> [REQUIRED ACTION]
Stop after the line containing "- Custom CSS/styles should be avoided."; retype every line of the data before it exactly, starting from the first.

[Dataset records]
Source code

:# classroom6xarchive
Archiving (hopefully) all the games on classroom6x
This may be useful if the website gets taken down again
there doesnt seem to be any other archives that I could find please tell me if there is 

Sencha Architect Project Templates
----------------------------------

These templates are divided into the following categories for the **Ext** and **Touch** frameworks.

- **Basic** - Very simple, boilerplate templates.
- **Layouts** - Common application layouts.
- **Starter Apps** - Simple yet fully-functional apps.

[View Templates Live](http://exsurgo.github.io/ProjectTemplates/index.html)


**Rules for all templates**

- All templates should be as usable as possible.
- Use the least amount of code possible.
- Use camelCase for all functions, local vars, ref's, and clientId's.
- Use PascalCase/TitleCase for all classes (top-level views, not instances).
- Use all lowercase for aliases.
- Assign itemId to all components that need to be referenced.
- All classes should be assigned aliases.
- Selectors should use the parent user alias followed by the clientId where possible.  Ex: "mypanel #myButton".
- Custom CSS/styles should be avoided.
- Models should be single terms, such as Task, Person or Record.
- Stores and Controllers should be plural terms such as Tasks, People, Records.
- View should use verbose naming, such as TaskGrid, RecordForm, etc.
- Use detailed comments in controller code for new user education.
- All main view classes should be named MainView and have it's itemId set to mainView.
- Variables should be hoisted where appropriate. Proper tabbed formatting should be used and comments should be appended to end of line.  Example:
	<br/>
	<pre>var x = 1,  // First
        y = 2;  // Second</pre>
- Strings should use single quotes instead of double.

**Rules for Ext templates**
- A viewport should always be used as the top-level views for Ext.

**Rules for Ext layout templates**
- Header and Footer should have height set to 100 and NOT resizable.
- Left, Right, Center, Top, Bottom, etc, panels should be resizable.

> [TASK OUTPUT]
Source code

:# classroom6xarchive
Archiving (hopefully) all the games on classroom6x
This may be useful if the website gets taken down again
there doesnt seem to be any other archives that I could find please tell me if there is 

Sencha Architect Project Templates
----------------------------------

These templates are divided into the following categories for the **Ext** and **Touch** frameworks.

- **Basic** - Very simple, boilerplate templates.
- **Layouts** - Common application layouts.
- **Starter Apps** - Simple yet fully-functional apps.

[View Templates Live](http://exsurgo.github.io/ProjectTemplates/index.html)


**Rules for all templates**

- All templates should be as usable as possible.
- Use the least amount of code possible.
- Use camelCase for all functions, local vars, ref's, and clientId's.
- Use PascalCase/TitleCase for all classes (top-level views, not instances).
- Use all lowercase for aliases.
- Assign itemId to all components that need to be referenced.
- All classes should be assigned aliases.
- Selectors should use the parent user alias followed by the clientId where possible.  Ex: "mypanel #myButton".
- Custom CSS/styles should be avoided.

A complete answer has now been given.